3. Once your function seems like it will work, immediately run `tar_make()` - I also highly advise making a keyboard shortcut for this.
- It's also convenient to run `tar_make(target_name)` to run the pipeline up to, but not past, the target you built, if there are other unrelated targets you don't want to run right now.
4. Repeat. (e.g. `tar_load()` the target you just defined and built to do further work)
Sometimes people ask about where to put experimental code they're not sure should be in the plan yet. At the bottom of a file I'm working with I sometimes keep a 'scratchpad' of related code inside a block like:
```{r}
#| eval: false
function(){
# experimental code goes here
}
```
The code is not run when running the plan and since the function has no name, it
cannot be accidentally called. This tip came from Gábor Csárdi.
# Review
What does each of these functions do?
- `tar_make()`
- `tar_load()`
- `tar_meta()`
- `tar_invalidate()`
- `tar_delete()`
- `tar_target()`
- `tar_file()`
- `tar_render()`
What must be the last object returned in the `_targets.R`?
If you can answer those, you now have enough tools to use targets productively on
your projects. The cake is baked. It's all icing from here.
# The two kinds of reproducibility
Hopefully you can see how the plan we have now defeats classes reproducibility issues typically experienced with classic R projects. Explicitly, we get a more reproducible workflow since:
- Our targets are built in a separate session, so cannot be affected the by the state of our interactive development environment.
- Since `{targets}` intelligently caches our work, we can frequently run the pipeline with the same reproducibility guarantees as if we were running it from scratch, but take a fraction of the time.

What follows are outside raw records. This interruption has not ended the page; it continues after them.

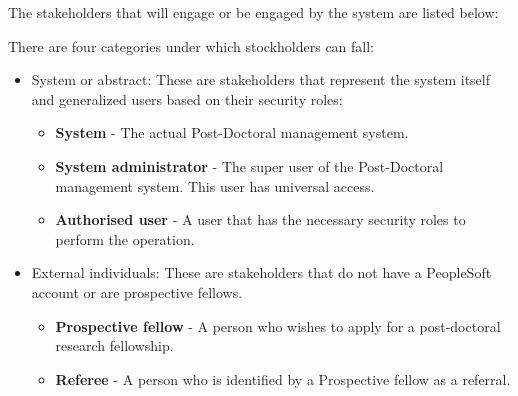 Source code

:\documentclass[12pt]{article}
\begin{document}
The stakeholders that will engage or be engaged by the system are listed below:

There are four categories under which stockholders can fall:
\begin{itemize}	
\item System or abstract:
These are stakeholders that represent the system itself and generalized users based on their security roles:
\begin{itemize}
\item \textbf{System} - The actual Post-Doctoral management system.
\item \textbf{System administrator} - The super user of the Post-Doctoral management system. This user has universal access.
\item \textbf{Authorised user} - A user that has the necessary security roles to perform the operation.
\end{itemize}
\item External individuals:
These are stakeholders that do not have a PeopleSoft account or are prospective fellows.
\begin{itemize}	
\item \textbf{Prospective fellow} - A person who wishes to apply for a post-doctoral research fellowship.
\item \textbf{Referee} - A person who is identified by a Prospective fellow as a referral.
\end{itemize}


\end{itemize}
\end{document}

- Avoids the situation where the pipeline is rarely run end to end after small changes.
There is a second kind of reproducibility supported by this workflow though.
I'll argue with `{targets}` we can more easily reproduce an understanding of
what all this code is doing in someone else's head.
Imagine you are tasked with peer-reviewing a pipeline. If that pipeline is engineered with `{targets}` your workflow looks like:
1. Run the full pipeline with `tar_make()`.
- Barring issues with the package dependencies, the code just works! It has frequently been tested end-to-end.
2. You start your review from the `_targets.R` which gives you a nice overview of what the important bits of information the pipeline depends on are.
- You might even run `tar_visnetwork()` To get a feel for the most important chains of targets.
3. When you decide you need to inspect the code for a target to understand it better, you can immediately:
- `tar_load()` the input targets from the store, and execute a 'jump to definition' to go directly to the code where those targets are used. You can interactively play with the code until it makes sense.
4. You can context switch away and come back, maybe days later, and do exactly the same thing. All the pipeline's targets are still sitting in the store ready for immediate interactive use.
For similar reasons as described here, `{targets}` works very well to support teams that have a high degree of context switching.